The two families do not play in the same dew-point range, nor at the same operating cost.
| Refrigerated dryer | Desiccant dryer | |
|---|---|---|
| Typical dew point | ≈ +3 °C (Class 4) | −40 °C (Class 2) to −70 °C (Class 1) |
| Below freezing | No | Yes |
| Energy / maintenance cost | Lowest | Higher (purge air + desiccant) |
| Flow loss | None | ≈ 15% as purge air (heatless) |
| Typical use | General industry, heated shop | Freezing, outdoors, instrument air, critical processes |
For the detailed trade-off, see Refrigerated or desiccant dryer: how to choose and the Choosing a refrigerated dryer article.
How a desiccant dryer works
The dryer has two towers filled with desiccant. At any moment, one tower dries the air while the other regenerates; the towers swap roles at a fixed interval.
- Drying. Humid compressed air, already stripped of liquid water by a separator and pre-filter, flows up through the active tower. The desiccant adsorbs the water vapour (surface binding — not to be confused with absorption) and lowers the dew point. Dry air exits the top, passes a check valve, then a dust post-filter, on to the network.
- Regeneration. A fraction of the dry air produced is drawn off at the outlet, depressurised to atmospheric pressure (purge air), then routed top-down through the saturated tower. This dry, expanded air picks up the moisture released by the desiccant and carries it outside through a muffler.
- Switchover. After a set time, the regenerated tower is slowly re-pressurised, then the roles reverse: the fresh tower dries, the saturated tower regenerates.
This is the principle of heatless regeneration: regeneration uses only depressurised dry air, with no heating. Simple and reliable, it is the most common method for small to medium flows; in return it consumes purge air continuously.
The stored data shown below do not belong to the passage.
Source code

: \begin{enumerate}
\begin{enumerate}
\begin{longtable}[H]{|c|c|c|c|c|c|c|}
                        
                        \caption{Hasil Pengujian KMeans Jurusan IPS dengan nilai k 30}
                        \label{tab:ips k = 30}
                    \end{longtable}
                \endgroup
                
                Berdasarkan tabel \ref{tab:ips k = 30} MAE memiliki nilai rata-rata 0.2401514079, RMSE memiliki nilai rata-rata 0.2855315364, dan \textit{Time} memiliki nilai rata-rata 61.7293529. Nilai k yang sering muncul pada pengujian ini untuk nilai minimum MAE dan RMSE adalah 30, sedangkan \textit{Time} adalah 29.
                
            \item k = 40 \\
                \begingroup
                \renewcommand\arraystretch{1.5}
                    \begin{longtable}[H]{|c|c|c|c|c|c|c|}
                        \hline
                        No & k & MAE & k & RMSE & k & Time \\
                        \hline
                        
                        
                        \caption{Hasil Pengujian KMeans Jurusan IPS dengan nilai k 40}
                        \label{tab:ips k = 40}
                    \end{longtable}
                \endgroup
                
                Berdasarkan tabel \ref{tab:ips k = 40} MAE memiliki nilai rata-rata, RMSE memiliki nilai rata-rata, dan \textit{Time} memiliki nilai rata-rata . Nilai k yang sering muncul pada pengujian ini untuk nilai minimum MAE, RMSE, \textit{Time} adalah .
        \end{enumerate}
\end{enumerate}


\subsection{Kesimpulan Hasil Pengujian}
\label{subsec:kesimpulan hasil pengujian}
Dew point and ISO 8573-1 classes
The target dew point sets the desiccant type and the purge air required.
| Pressure dew point (PDP) | ISO 8573-1 class | Typical desiccant |
|---|---|---|
| −40 °C (−40 °F) | Class 2 | Activated alumina (standard) |
| −70 °C (−94 °F) | Class 1 | High-performance desiccant / molecular sieve |
The lower the target dew point, the larger the dryer must be for the same flow (see sizing below) and the more purge air it uses. For the dew-point concept and the quality classes, see Compressed-air dew point and ISO 8573-1 air quality.
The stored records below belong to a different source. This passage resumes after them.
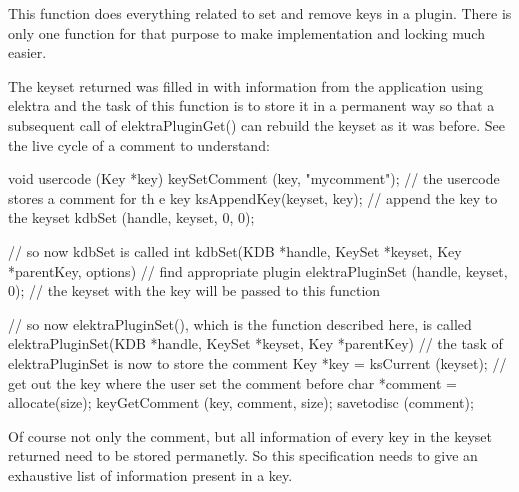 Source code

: This function does everything related to set and remove keys in a plugin. There is only one function for that purpose to make implementation and locking much easier.

The keyset {\ttfamily returned} was filled in with information from the application using elektra and the task of this function is to store it in a permanent way so that a subsequent call of elektraPluginGet() can rebuild the keyset as it was before. See the live cycle of a comment to understand: 
\begin{DoxyCode}
void usercode (Key *key)
{
        keySetComment (key, "mycomment"); // the usercode stores a comment for th
      e key
        ksAppendKey(keyset, key); // append the key to the keyset
        kdbSet (handle, keyset, 0, 0);
}

// so now kdbSet is called
int kdbSet(KDB *handle, KeySet *keyset, Key *parentKey, options)
{
        // find appropriate plugin
        elektraPluginSet (handle, keyset, 0); // the keyset with the key will be 
      passed to this function
}

// so now elektraPluginSet(), which is the function described here, is called
elektraPluginSet(KDB *handle, KeySet *keyset, Key *parentKey)
{
        // the task of elektraPluginSet is now to store the comment
        Key *key = ksCurrent (keyset); // get out the key where the user set the 
      comment before
        char *comment = allocate(size);
        keyGetComment (key, comment, size);
        savetodisc (comment);
}
\end{DoxyCode}
 Of course not only the comment, but all information of every key in the keyset {\ttfamily returned} need to be stored permanetly. So this specification needs to give an exhaustive list of information present in a key.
Mandatory filtration, upstream and downstream
A desiccant dryer is sensitive to liquid water and oil: they foul the desiccant, raise the pressure drop and degrade the dew point. The filtration chain is not optional.
- Upstream — water separator. A high-efficiency water separator with a condensate drain removes entrained liquid water. Most makers may void the dryer warranty if this separator is not installed.
- Upstream — coalescing pre-filter. A 0.01 µm (XA grade) coalescing pre-filter removes the oil aerosol and fine droplets before the desiccant inlet.
- Downstream — dust post-filter. A 1 µm dust filter catches desiccant fines that could migrate into the network. Activated alumina is considered a harmful dust: use appropriate protection when replacing desiccant.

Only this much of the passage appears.